On September 23, 2014, Takeaway Host John Hockenberry sat down to interview anti-GMO activist Vandana Shiva. A transcript of their conversation appears below.
John Hockenberry [JH]: Vandana Shiva is an author, environmental activist and the charismatic founder of Navdanya, a movement of 500,000 seed keepers and organic farmers in India. She gives rousing speeches about corporate agribusiness destroying traditional farms, but she often makes additional frightening claims that GMOs cause farmer suicides, malnutrition, and toxic contamination. Monsanto and its scientists have made billions, she says, while millions of people have suffered.
Vandana Shiva [VS]: Forty percent of greenhouse gases are coming from an industrialized agriculture and globalized agriculture. One-hundred percent of the emissions could be absorbed into the soil by doing ecological agriculture which is the future, not just because it rejuvenates the soil. It’s a climate solution, and good soils with ecological systems, robust with the billions of microorganisms working with us, can produce two times more food, especially if we intensify biodiversity. That’s my work in India through Navdana.

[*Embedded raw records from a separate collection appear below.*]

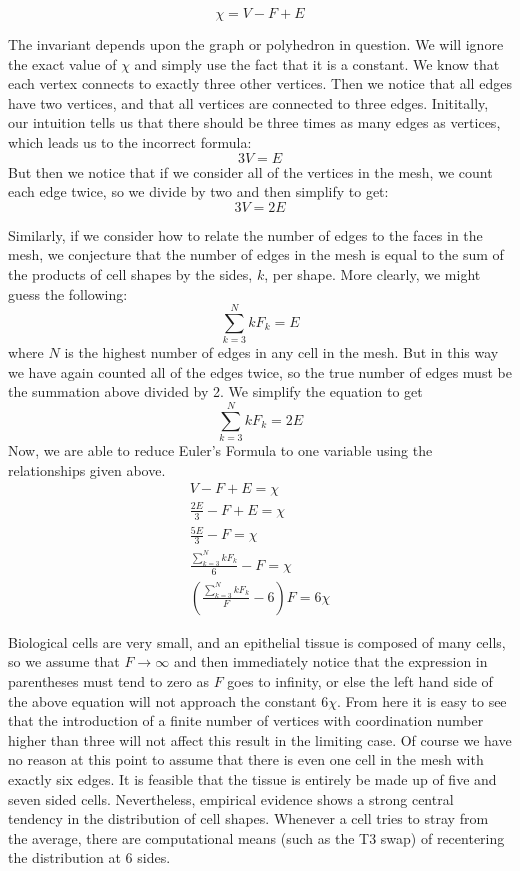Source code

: \begin{equation}
\chi = V - F + E
\end{equation}

The invariant depends upon the graph or polyhedron in question. We will ignore the exact value of $\chi$ and simply use the fact that it is a constant. We know that each vertex connects to exactly three other vertices. Then we notice that all edges have two vertices, and that all vertices are connected to three edges. Inititally, our intuition tells us that there should be three times as many edges as vertices, which leads us to the incorrect formula:
\begin{equation}
3V = E
\end{equation}
But then we notice that if we consider all of the vertices in the mesh, we count each edge twice, so we divide by two and then simplify to get:
\begin{equation}
3V = 2E
\end{equation}

Similarly, if we consider how to relate the number of edges to the faces in the mesh, we conjecture that the number of edges in the mesh is equal to the sum of the products of cell shapes by the sides, $k$,  per shape. More clearly, we might guess the following:
\begin{equation}
\sum_{k=3}^N kF_k = E
\end{equation}
where $N$ is the highest number of edges in any cell in the mesh. But in this way we have again counted all of the edges twice, so the true number of edges must be the summation above divided by 2. We simplify the equation to get
\begin{equation}
\sum_{k=3}^N kF_k = 2E
\end{equation}
Now, we are able to reduce Euler's Formula to one variable using the relationships given above.
\begin{gather}
V - F + E = \chi\\
\frac{2E}3 - F + E = \chi\\
\frac{5E}3 - F = \chi\\
\frac{\sum_{k=3}^N kF_k}{6} - F = \chi\\
(\frac{\sum_{k=3}^N kF_k}{F} - 6)F = 6\chi
\end{gather}

Biological cells are very small, and an epithelial tissue is composed of many cells, so we assume that $F\to\infty$ and then immediately notice that the expression in parentheses must tend to zero as $F$ goes to infinity, or else the left hand side of the above equation will not approach the constant $6\chi$. From here it is easy to see that the introduction of a finite number of vertices with coordination number higher than three will not affect this result in the limiting case. Of course we have no reason at this point to assume that there is even one cell in the mesh with exactly six edges. It is feasible that the tissue is entirely be made up of five and seven sided cells. Nevertheless, empirical evidence shows a strong central tendency in the distribution of cell shapes. Whenever a cell tries to stray from the average, there are computational means (such as the T3 swap) of recentering the distribution at 6 sides.

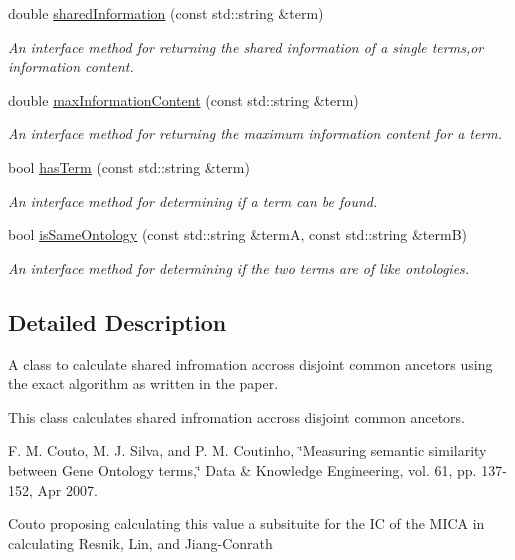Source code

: \begin{DoxyCompactItemize}
double \hyperlink{classCoutoGraSMSharedInformation_a1c9a0a709b77822cd3bc967beed08b66}{shared\+Information} (const std\+::string \&term)
\begin{DoxyCompactList}\small\item\em An interface method for returning the shared information of a single terms,or information content. \end{DoxyCompactList}\item 
double \hyperlink{classCoutoGraSMSharedInformation_ae97d2b59ecd6d1eeee2583c6005c65a2}{max\+Information\+Content} (const std\+::string \&term)
\begin{DoxyCompactList}\small\item\em An interface method for returning the maximum information content for a term. \end{DoxyCompactList}\item 
bool \hyperlink{classCoutoGraSMSharedInformation_a718055d6fecea9e10125ae4895af7f95}{has\+Term} (const std\+::string \&term)
\begin{DoxyCompactList}\small\item\em An interface method for determining if a term can be found. \end{DoxyCompactList}\item 
bool \hyperlink{classCoutoGraSMSharedInformation_ae6e12a30f03b0c2232d73277d8d47cd1}{is\+Same\+Ontology} (const std\+::string \&termA, const std\+::string \&termB)
\begin{DoxyCompactList}\small\item\em An interface method for determining if the two terms are of like ontologies. \end{DoxyCompactList}\end{DoxyCompactItemize}


\subsection{Detailed Description}
A class to calculate shared infromation accross disjoint common ancetors using the exact algorithm as written in the paper. 

This class calculates shared infromation accross disjoint common ancetors.

F. M. Couto, M. J. Silva, and P. M. Coutinho, \char`\"{}\+Measuring semantic similarity
between Gene Ontology terms,\char`\"{} Data \& Knowledge Engineering, vol. 61, pp. 137-\/152, Apr 2007.

Couto proposing calculating this value a subsituite for the IC of the M\+I\+CA in calculating Resnik, Lin, and Jiang-\/\+Conrath 


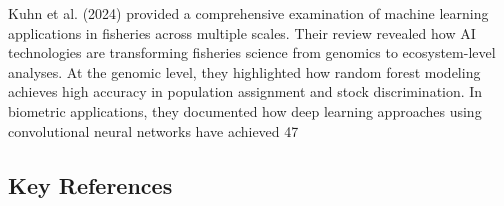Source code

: Kuhn et al. (2024) provided a comprehensive examination of machine learning applications in fisheries across multiple scales. Their review revealed how AI technologies are transforming fisheries science from genomics to ecosystem-level analyses. At the genomic level, they highlighted how random forest modeling achieves high accuracy in population assignment and stock discrimination. In biometric applications, they documented how deep learning approaches using convolutional neural networks have achieved 47%

\subsection*{Key References}

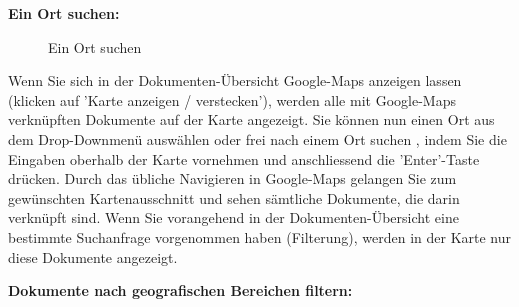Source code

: \textbf{Ein Ort suchen:} 

\begin{figure}[H]
\caption{Ein Ort suchen}
\end{figure}

Wenn Sie sich in der Dokumenten-Übersicht Google-Maps anzeigen lassen (klicken auf 'Karte anzeigen / verstecken'), werden alle mit Google-Maps verknüpften Dokumente auf der Karte angezeigt. Sie können nun einen Ort aus dem Drop-Downmenü auswählen  oder frei nach einem Ort suchen , indem Sie die Eingaben oberhalb der Karte vornehmen  und anschliessend die 'Enter'-Taste drücken. Durch das übliche Navigieren in Google-Maps gelangen Sie zum gewünschten Kartenausschnitt und sehen sämtliche Dokumente, die darin verknüpft sind. Wenn Sie vorangehend in der Dokumenten-Übersicht eine bestimmte Suchanfrage vorgenommen haben (Filterung), werden in der Karte nur diese Dokumente angezeigt. \newline

\pagebreak
\textbf{Dokumente nach geografischen Bereichen filtern:} \\

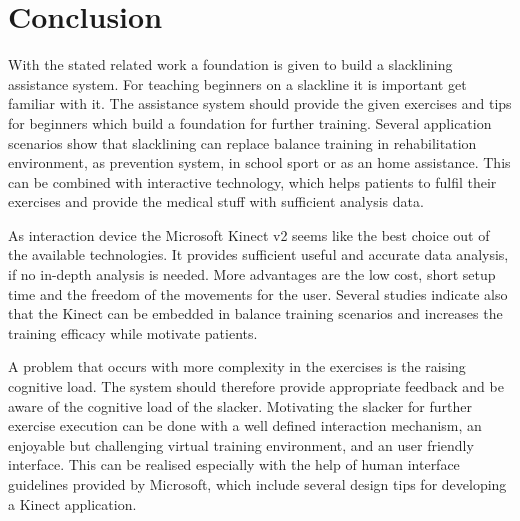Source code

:\section{Conclusion}
With the stated related work a foundation is given to build a slacklining assistance system. For teaching beginners on a slackline it is important get familiar with it. The assistance system should provide the given exercises and tips for beginners which build a foundation for further training.
Several application scenarios show that slacklining can replace balance training in rehabilitation environment, as prevention system, in school sport or as an home assistance. This can be combined with interactive technology, which helps patients to fulfil their exercises and provide the medical stuff with sufficient analysis data.

As interaction device the Microsoft Kinect v2 seems like the best choice out of the available technologies. It provides sufficient useful and accurate data analysis, if no in-depth analysis is needed. More advantages are the low cost, short setup time and the freedom of the movements for the user. Several studies indicate also that the Kinect can be embedded in balance training scenarios and increases the training efficacy while motivate patients.

A problem that occurs with more complexity in the exercises is the raising cognitive load. The system should therefore provide appropriate feedback and be aware of the cognitive load of the slacker. Motivating the slacker for further exercise execution can be done with a well defined interaction mechanism, an enjoyable but challenging virtual training environment, and an user friendly interface. This can be realised especially with the help of human interface guidelines provided by Microsoft, which include several design tips for developing a Kinect application.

We are doubling food production per acre we are doubling nutrition production which is the most significant issue so it’s a solution to hunger and poverty and malnutrition, but more important when farmers have seed sovereignty, when farmers do organic farming and are not blowing up money on patented seed royalties, expenditure on pesticides and fertilizers, they actually can increase income tenfold. Our members, who are small farmers, have done that.

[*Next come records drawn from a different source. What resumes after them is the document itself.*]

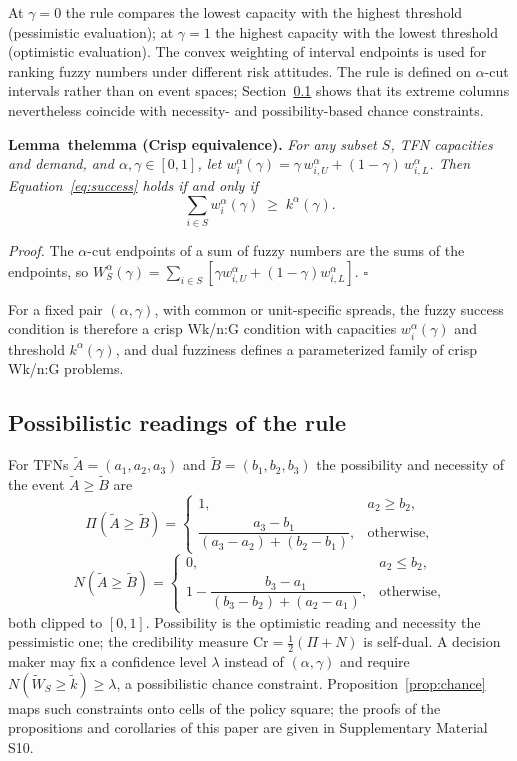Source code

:\documentclass[Review,sagev,times]{sagej}%
\newcounter{lemma}\newcounter{definition}\newcounter{proposition}\newcounter{corollary}\newcounter{theorem}\newcounter{remark}
\newcommand{\stmt}[3]{\refstepcounter{#1}\label{#2}#3~\csname the#1\endcsname}
\newcommand{\kag}{k^{\alpha}(\gamma)}\newcommand{\WS}{\tilde{W}_S}\newcommand{\Zsuf}{Z^{\mathrm{suf}}}
\begin{document}
At $\gamma=0$ the rule compares the lowest capacity with the highest threshold (pessimistic evaluation); at
$\gamma=1$ the highest capacity with the lowest threshold (optimistic evaluation). The convex weighting of
interval endpoints is used for ranking fuzzy numbers under different risk attitudes\cite{CamposGonzalez1989,KimPark1990,LiouWang1992}.
The rule is defined on $\alpha$-cut intervals rather than on event spaces\cite{Yang2008}; Section~\ref{sec:family}
shows that its extreme columns nevertheless coincide with necessity- and possibility-based chance constraints.

\textbf{\stmt{lemma}{lem:crisp_equiv}{Lemma} (Crisp equivalence).} \textit{For any subset $S$, TFN capacities and
demand, and $\alpha,\gamma\in[0,1]$, let $w_i^\alpha(\gamma)=\gamma\,w_{i,U}^\alpha+(1-\gamma)\,w_{i,L}^\alpha$.
Then Equation~\eqref{eq:success} holds if and only if}
\begin{equation}
\sum_{i \in S} w_i^\alpha(\gamma) \;\geq\; \kag.
\label{eq:crisp_equiv}
\end{equation}

\textit{Proof.} The $\alpha$-cut endpoints of a sum of fuzzy numbers are the sums of the endpoints, so
$W_S^\alpha(\gamma)=\sum_{i\in S}[\gamma w_{i,U}^\alpha+(1-\gamma)w_{i,L}^\alpha]$. $\square$

For a fixed pair $(\alpha,\gamma)$, with common or unit-specific spreads, the fuzzy success condition is
therefore a crisp Wk/n:G condition with capacities $w_i^\alpha(\gamma)$ and threshold $\kag$, and dual fuzziness
defines a parameterized family of crisp Wk/n:G problems.

\subsection{Possibilistic readings of the rule} \label{sec:family}
For TFNs $\tilde{A}=(a_1,a_2,a_3)$ and $\tilde{B}=(b_1,b_2,b_3)$ the possibility and necessity of the event
$\tilde{A}\ge\tilde{B}$ are\cite{DuboisPrade1988}
\begin{equation}
\Pi(\tilde{A}\ge\tilde{B}) =
\begin{cases}
1, & a_2 \ge b_2,\\
\dfrac{a_3-b_1}{(a_3-a_2)+(b_2-b_1)}, & \text{otherwise,}
\end{cases}
\end{equation}
\begin{equation}
N(\tilde{A}\ge\tilde{B}) =
\begin{cases}
0, & a_2 \le b_2,\\
1-\dfrac{b_3-a_1}{(b_3-b_2)+(a_2-a_1)}, & \text{otherwise,}
\end{cases}
\end{equation}
both clipped to $[0,1]$. Possibility is the optimistic reading and necessity the pessimistic one; the
credibility measure $\mathrm{Cr}=\tfrac{1}{2}(\Pi+N)$ is self-dual\cite{Liu2002}. A decision maker may fix a
confidence level $\lambda$ instead of $(\alpha,\gamma)$ and require $N(\WS\ge\tilde{k})\ge\lambda$, a
possibilistic chance constraint\cite{InuiguchiRamik2000}. Proposition~\ref{prop:chance} maps such constraints
onto cells of the policy square; the proofs of the propositions and corollaries of this paper are given in
Supplementary Material S10.
\end{document}
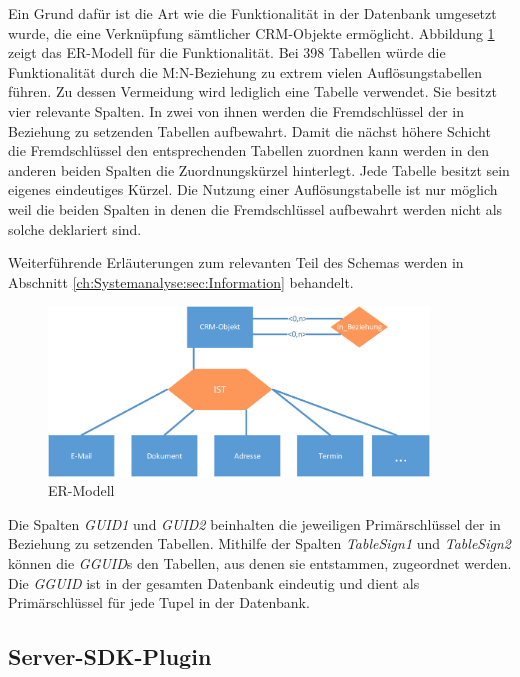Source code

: Ein Grund dafür ist die Art wie die Funktionalität in der Datenbank umgesetzt wurde, die eine Verknüpfung sämtlicher CRM-Objekte ermöglicht. Abbildung \ref{gw_2} zeigt das ER-Modell für die Funktionalität. Bei 398 Tabellen würde die Funktionalität durch die M:N-Beziehung zu extrem vielen Auflösungstabellen führen. Zu dessen Vermeidung wird lediglich eine Tabelle verwendet. Sie besitzt vier relevante Spalten. In zwei von ihnen werden die Fremdschlüssel der in Beziehung zu setzenden Tabellen aufbewahrt. Damit die nächst höhere Schicht die Fremdschlüssel den entsprechenden Tabellen zuordnen kann werden in den anderen beiden Spalten die Zuordnungskürzel hinterlegt. Jede Tabelle besitzt sein eigenes eindeutiges Kürzel. Die Nutzung einer Auflösungstabelle ist nur möglich weil die beiden Spalten in denen die Fremdschlüssel aufbewahrt werden nicht als solche deklariert sind.

Weiterführende Erläuterungen zum relevanten Teil des Schemas werden in Abschnitt \ref{ch:Systemanalyse:sec:Information} behandelt.

\begin{figure}[ht]
	\centering
  \includegraphics[width=0.9\textwidth, width=0.9\textwidth]{pics/erm.pdf}
	\caption{ER-Modell}
	\label{gw_2}
\end{figure}

Die Spalten \textit{GUID1} und \textit{GUID2} beinhalten die jeweiligen Primärschlüssel der in Beziehung zu setzenden Tabellen. Mithilfe der Spalten \textit{TableSign1} und \textit{TableSign2} können die \textit{GGUID}s den Tabellen, aus denen sie entstammen, zugeordnet werden. Die \textit{GGUID} ist in der gesamten Datenbank eindeutig und dient als Primärschlüssel für jede Tupel in der Datenbank.

\subsection{Server-SDK-Plugin}
\label{ch:Systemanalyse:sec:genesisWorld:subsec:plugin}

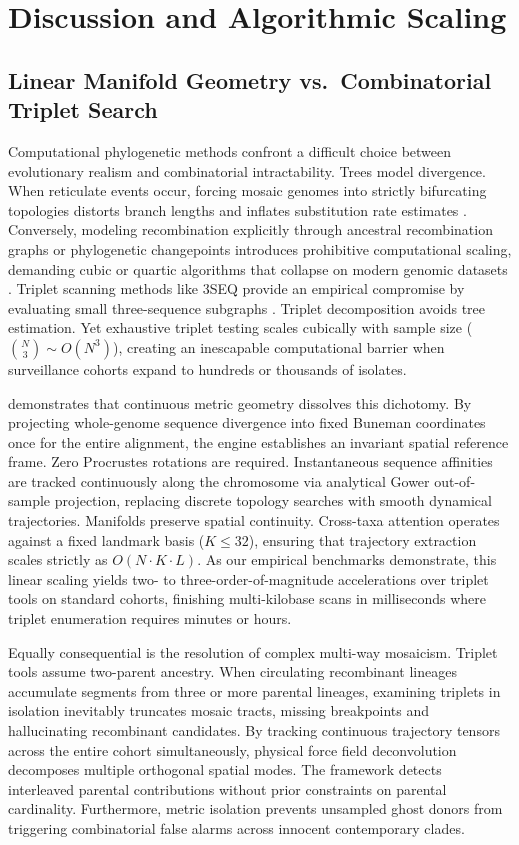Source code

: \section{Discussion and Algorithmic Scaling}
\label{sec:discussion}

\subsection{Linear Manifold Geometry vs.\ Combinatorial Triplet Search}
\label{subsec:discussion_scaling}

Computational phylogenetic methods confront a difficult choice between evolutionary realism and combinatorial intractability.
Trees model divergence.
When reticulate events occur, forcing mosaic genomes into strictly bifurcating topologies distorts branch lengths and inflates substitution rate estimates \citep{schierup2000consequences}.
Conversely, modeling recombination explicitly through ancestral recombination graphs or phylogenetic changepoints introduces prohibitive computational scaling, demanding cubic or quartic algorithms that collapse on modern genomic datasets \citep{minh2020iqtree2}.
Triplet scanning methods like 3SEQ provide an empirical compromise by evaluating small three-sequence subgraphs \citep{boni2007exact}.
Triplet decomposition avoids tree estimation.
Yet exhaustive triplet testing scales cubically with sample size ($\binom{N}{3} \sim O(N^3)$), creating an inescapable computational barrier when surveillance cohorts expand to hundreds or thousands of isolates.

\RhizAeon demonstrates that continuous metric geometry dissolves this dichotomy.
By projecting whole-genome sequence divergence into fixed Buneman coordinates once for the entire alignment, the engine establishes an invariant spatial reference frame.
Zero Procrustes rotations are required.
Instantaneous sequence affinities are tracked continuously along the chromosome via analytical Gower out-of-sample projection, replacing discrete topology searches with smooth dynamical trajectories.
Manifolds preserve spatial continuity.
Cross-taxa attention operates against a fixed landmark basis ($K \le 32$), ensuring that trajectory extraction scales strictly as $O(N \cdot K \cdot L)$.
As our empirical benchmarks demonstrate, this linear scaling yields two- to three-order-of-magnitude accelerations over triplet tools on standard cohorts, finishing multi-kilobase scans in milliseconds where triplet enumeration requires minutes or hours.

Equally consequential is the resolution of complex multi-way mosaicism.
Triplet tools assume two-parent ancestry.
When circulating recombinant lineages accumulate segments from three or more parental lineages, examining triplets in isolation inevitably truncates mosaic tracts, missing breakpoints and hallucinating recombinant candidates.
By tracking continuous trajectory tensors across the entire cohort simultaneously, physical force field deconvolution decomposes multiple orthogonal spatial modes.
The framework detects interleaved parental contributions without prior constraints on parental cardinality.
Furthermore, metric isolation prevents unsampled ghost donors from triggering combinatorial false alarms across innocent contemporary clades.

JH: Monsanto says that it is in fact working on the front lines of increasing food security in the world by doubling food production using its technological techniques. What do you say to that?
VS: Well sadly, [that idea] does very well in advertisements, but not on the ground. The technology of genetic engineering, which made Monsanto a seed giant before it was just a chemical giant, that had brought us dioxins and that had brought us the toxins, that genetic technology is not a breeding technology. It takes existing plants that have been bred by farmers through selection or cross breeding or hybrids, and then it introduces it, through shooting with a gene gun, a gene that doesn’t belong to that plant.
And so far the majority of that application have been two traits. One is called BT toxin where BT is Bacillus thuringiensis, pulling a gene out of a soil organism to now produce a pesticide inside a plant. The approval for BT crops in the United States is for a pesticide, it’s not for food crops. The second family is herbicide tolerant crops where Roundup can be sprayed on plants and the plants survive, but everything else dies. Now not only have these not increased yields, they are actually leading to a decline in yields where superpests and superweeds are now overtaking agriculture.